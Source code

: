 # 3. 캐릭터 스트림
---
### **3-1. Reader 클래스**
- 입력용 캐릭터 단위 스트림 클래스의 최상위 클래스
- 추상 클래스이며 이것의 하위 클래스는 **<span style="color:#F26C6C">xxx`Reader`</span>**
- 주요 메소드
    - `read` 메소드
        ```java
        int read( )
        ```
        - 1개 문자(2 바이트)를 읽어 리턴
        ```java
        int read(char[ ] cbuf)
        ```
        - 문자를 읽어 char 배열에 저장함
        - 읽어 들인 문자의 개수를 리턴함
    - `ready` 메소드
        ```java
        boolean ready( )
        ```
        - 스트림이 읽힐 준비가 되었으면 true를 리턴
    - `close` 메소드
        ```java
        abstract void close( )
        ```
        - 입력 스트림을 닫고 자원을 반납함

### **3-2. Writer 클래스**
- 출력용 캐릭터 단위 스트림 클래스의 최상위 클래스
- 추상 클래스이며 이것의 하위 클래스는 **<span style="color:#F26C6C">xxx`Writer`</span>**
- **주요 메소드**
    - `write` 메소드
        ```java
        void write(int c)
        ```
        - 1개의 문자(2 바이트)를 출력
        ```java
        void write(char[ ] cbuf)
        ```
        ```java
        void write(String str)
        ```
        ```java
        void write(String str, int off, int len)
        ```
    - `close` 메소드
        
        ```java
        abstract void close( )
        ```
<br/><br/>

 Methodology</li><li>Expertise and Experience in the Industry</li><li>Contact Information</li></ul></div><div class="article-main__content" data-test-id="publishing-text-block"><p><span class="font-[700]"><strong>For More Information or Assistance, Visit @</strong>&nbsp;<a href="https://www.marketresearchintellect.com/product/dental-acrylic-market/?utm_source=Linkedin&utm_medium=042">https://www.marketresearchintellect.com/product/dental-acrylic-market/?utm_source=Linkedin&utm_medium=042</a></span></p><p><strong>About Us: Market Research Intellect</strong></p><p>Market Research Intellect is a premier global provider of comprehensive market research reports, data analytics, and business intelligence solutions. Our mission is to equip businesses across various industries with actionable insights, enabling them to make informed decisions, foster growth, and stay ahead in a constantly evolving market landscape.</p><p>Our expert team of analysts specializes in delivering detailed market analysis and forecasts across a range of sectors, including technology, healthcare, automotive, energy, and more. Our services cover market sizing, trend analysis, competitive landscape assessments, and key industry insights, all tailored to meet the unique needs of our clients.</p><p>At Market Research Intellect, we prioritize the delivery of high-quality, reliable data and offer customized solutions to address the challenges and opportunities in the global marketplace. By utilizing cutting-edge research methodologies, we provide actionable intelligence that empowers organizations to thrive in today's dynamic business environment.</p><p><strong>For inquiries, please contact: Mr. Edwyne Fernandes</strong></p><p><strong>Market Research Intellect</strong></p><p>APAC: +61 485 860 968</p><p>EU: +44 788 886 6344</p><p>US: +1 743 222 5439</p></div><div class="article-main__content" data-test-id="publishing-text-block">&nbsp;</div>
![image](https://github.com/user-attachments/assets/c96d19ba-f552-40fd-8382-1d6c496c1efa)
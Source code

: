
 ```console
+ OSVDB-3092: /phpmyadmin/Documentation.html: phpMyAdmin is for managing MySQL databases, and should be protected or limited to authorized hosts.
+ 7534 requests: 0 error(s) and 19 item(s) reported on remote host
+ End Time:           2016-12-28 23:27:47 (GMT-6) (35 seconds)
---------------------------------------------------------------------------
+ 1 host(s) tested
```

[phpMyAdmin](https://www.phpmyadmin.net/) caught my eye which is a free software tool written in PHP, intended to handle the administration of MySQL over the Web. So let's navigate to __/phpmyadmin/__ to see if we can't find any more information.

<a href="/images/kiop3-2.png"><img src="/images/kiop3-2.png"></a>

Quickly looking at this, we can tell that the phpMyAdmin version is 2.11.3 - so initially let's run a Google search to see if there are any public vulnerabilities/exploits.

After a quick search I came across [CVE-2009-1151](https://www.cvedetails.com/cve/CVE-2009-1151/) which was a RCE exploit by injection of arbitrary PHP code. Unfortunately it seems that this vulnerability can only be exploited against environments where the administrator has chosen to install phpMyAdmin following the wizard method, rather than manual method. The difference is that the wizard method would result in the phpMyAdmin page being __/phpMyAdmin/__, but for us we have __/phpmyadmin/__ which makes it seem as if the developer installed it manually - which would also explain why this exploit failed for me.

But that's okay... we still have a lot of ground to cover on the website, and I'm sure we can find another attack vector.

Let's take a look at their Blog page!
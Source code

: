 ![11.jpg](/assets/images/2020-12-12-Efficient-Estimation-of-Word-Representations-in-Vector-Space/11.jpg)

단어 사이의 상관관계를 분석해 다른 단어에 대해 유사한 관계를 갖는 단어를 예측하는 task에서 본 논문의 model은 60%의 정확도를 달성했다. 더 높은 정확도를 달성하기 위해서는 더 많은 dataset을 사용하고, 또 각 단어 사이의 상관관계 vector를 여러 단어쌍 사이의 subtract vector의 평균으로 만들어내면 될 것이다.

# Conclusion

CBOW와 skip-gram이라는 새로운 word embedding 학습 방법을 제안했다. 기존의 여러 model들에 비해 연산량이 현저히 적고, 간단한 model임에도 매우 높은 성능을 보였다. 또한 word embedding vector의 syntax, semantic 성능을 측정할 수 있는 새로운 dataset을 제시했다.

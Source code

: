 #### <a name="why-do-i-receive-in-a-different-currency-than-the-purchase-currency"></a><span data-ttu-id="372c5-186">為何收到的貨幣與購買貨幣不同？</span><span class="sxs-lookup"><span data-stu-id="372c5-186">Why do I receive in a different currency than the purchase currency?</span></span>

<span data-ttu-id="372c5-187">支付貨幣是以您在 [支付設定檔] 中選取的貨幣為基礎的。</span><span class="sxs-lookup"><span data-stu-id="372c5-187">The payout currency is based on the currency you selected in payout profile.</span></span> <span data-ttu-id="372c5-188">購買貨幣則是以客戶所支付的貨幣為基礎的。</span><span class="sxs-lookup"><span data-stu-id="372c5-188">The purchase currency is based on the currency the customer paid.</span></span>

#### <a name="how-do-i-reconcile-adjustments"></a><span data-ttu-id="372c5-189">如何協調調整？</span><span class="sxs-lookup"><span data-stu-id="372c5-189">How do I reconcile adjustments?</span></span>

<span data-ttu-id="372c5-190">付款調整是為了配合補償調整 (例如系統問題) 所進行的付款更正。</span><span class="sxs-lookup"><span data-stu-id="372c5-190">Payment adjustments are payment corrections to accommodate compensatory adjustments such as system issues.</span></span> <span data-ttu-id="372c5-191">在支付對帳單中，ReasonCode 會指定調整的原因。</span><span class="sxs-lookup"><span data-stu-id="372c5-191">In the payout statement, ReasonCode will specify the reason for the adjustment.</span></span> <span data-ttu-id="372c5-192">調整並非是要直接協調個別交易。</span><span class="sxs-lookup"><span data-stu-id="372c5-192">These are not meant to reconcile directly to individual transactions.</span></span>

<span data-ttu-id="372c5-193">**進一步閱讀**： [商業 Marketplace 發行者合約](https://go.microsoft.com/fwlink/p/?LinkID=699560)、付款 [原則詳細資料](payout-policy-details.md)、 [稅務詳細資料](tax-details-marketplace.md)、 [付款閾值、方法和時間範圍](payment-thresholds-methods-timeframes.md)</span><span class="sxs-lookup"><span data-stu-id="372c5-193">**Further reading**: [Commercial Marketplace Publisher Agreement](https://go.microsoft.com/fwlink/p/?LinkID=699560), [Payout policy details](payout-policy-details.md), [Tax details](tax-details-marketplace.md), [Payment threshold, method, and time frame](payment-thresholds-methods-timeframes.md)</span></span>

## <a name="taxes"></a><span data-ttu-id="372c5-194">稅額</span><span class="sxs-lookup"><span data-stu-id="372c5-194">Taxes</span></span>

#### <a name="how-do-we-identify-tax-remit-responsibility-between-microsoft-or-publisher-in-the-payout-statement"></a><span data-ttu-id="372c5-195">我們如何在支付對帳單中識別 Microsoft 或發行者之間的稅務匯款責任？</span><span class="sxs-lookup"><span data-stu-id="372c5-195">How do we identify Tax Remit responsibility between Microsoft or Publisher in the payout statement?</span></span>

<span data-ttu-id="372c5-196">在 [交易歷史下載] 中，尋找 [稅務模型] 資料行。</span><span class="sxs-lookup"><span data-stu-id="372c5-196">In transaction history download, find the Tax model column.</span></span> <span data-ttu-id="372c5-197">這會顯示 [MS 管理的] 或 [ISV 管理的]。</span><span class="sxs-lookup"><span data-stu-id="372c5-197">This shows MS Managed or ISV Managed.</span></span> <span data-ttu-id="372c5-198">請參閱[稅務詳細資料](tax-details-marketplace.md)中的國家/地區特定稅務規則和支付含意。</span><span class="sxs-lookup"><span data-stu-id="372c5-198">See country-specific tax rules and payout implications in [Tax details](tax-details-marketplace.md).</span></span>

* * * * * * *

#### [Exercise instructions]
For the material above, reproduce exactly the lines from the line with "- 스트림이 읽힐 준비가 되었으면 true를 리턴" to the line with "- **주요 메소드**", inclusive, and exclude all others.

#### [Exercise output]
        - 스트림이 읽힐 준비가 되었으면 true를 리턴
    - `close` 메소드
        ```java
        abstract void close( )
        ```
        - 입력 스트림을 닫고 자원을 반납함

### **3-2. Writer 클래스**
- 출력용 캐릭터 단위 스트림 클래스의 최상위 클래스
- 추상 클래스이며 이것의 하위 클래스는 **<span style="color:#F26C6C">xxx`Writer`</span>**
- **주요 메소드**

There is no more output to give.